With the line containing "- 🌱 I’m currently learning ..." as the start and the line containing "Specific populations acceptance" as the end, transcribe that span of the entries below exactly, including both.

Records provided:
Start of Block

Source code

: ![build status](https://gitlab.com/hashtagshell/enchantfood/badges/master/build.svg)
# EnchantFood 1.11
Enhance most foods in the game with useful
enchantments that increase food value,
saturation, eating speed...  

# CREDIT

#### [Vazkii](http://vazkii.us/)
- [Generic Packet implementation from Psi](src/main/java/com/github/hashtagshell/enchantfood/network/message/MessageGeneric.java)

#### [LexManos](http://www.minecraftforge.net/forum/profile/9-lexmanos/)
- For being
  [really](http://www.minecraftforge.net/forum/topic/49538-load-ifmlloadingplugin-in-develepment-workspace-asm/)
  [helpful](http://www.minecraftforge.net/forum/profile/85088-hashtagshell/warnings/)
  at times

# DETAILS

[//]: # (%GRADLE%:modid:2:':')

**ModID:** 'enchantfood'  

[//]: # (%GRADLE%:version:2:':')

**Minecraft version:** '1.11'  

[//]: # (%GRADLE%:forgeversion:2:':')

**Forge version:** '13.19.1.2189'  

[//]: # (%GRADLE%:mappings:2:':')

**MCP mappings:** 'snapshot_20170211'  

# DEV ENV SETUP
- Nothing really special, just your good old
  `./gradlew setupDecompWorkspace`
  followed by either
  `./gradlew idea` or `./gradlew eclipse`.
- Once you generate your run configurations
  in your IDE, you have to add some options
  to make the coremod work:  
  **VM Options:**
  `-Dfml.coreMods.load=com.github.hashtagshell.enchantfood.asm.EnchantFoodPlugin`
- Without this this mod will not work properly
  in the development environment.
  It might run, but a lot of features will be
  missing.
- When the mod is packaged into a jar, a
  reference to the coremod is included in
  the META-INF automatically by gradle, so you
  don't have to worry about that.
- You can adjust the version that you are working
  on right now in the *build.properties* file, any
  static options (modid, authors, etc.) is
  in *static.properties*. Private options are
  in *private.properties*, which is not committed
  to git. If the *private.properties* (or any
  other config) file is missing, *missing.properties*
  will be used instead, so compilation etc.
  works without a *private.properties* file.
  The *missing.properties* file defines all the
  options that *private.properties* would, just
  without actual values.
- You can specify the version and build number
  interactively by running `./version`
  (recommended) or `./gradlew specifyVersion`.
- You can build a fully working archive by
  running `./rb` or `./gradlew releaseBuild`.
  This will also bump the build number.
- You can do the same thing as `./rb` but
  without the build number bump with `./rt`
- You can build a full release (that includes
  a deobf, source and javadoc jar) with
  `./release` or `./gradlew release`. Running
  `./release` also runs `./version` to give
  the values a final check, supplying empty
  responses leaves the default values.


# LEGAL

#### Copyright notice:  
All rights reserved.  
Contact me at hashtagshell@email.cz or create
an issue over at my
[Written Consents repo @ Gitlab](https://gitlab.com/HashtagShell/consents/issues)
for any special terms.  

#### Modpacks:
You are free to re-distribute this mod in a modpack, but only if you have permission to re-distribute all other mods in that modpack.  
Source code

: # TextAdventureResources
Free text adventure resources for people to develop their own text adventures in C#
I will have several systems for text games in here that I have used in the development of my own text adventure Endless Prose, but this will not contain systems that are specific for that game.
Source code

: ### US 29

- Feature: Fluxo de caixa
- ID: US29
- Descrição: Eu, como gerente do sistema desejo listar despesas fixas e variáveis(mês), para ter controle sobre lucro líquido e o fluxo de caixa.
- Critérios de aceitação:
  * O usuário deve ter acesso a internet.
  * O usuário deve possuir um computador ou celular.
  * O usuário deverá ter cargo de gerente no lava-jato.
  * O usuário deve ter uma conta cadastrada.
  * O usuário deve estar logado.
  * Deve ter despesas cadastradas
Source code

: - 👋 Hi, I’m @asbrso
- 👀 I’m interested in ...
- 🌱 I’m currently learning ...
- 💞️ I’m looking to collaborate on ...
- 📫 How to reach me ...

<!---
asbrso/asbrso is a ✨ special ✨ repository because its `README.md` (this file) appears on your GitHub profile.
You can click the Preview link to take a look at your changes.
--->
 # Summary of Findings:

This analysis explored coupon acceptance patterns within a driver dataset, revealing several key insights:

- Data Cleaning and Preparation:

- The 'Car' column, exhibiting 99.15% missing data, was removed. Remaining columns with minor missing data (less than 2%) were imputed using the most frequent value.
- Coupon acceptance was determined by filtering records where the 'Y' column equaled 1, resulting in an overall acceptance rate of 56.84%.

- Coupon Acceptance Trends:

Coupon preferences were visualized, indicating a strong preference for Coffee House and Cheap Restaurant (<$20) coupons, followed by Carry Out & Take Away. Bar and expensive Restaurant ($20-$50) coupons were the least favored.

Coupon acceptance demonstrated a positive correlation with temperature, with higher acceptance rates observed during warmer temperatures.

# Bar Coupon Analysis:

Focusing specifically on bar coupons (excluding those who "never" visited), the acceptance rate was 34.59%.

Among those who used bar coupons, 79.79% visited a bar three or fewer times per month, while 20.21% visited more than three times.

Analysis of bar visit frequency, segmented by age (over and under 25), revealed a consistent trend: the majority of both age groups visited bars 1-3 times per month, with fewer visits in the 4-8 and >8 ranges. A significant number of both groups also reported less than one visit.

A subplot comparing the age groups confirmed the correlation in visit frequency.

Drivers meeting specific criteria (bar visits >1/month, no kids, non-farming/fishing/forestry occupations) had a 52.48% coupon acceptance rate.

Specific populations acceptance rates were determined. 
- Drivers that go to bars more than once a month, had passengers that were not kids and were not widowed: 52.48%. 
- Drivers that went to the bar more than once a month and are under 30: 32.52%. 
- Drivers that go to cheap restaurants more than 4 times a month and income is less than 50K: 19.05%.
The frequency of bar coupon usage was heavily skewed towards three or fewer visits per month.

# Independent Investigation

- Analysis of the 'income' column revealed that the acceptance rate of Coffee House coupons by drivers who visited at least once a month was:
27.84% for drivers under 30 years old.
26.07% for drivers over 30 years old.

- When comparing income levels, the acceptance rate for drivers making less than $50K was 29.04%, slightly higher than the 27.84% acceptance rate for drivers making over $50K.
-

End of Block

Your solution:
- 🌱 I’m currently learning ...
- 💞️ I’m looking to collaborate on ...
- 📫 How to reach me ...

<!---
asbrso/asbrso is a ✨ special ✨ repository because its `README.md` (this file) appears on your GitHub profile.
You can click the Preview link to take a look at your changes.
--->
 # Summary of Findings:

This analysis explored coupon acceptance patterns within a driver dataset, revealing several key insights:

- Data Cleaning and Preparation:

- The 'Car' column, exhibiting 99.15% missing data, was removed. Remaining columns with minor missing data (less than 2%) were imputed using the most frequent value.
- Coupon acceptance was determined by filtering records where the 'Y' column equaled 1, resulting in an overall acceptance rate of 56.84%.

- Coupon Acceptance Trends:

Coupon preferences were visualized, indicating a strong preference for Coffee House and Cheap Restaurant (<$20) coupons, followed by Carry Out & Take Away. Bar and expensive Restaurant ($20-$50) coupons were the least favored.

Coupon acceptance demonstrated a positive correlation with temperature, with higher acceptance rates observed during warmer temperatures.

# Bar Coupon Analysis:

Focusing specifically on bar coupons (excluding those who "never" visited), the acceptance rate was 34.59%.

Among those who used bar coupons, 79.79% visited a bar three or fewer times per month, while 20.21% visited more than three times.

Analysis of bar visit frequency, segmented by age (over and under 25), revealed a consistent trend: the majority of both age groups visited bars 1-3 times per month, with fewer visits in the 4-8 and >8 ranges. A significant number of both groups also reported less than one visit.

A subplot comparing the age groups confirmed the correlation in visit frequency.

Drivers meeting specific criteria (bar visits >1/month, no kids, non-farming/fishing/forestry occupations) had a 52.48% coupon acceptance rate.

Specific populations acceptance rates were determined. 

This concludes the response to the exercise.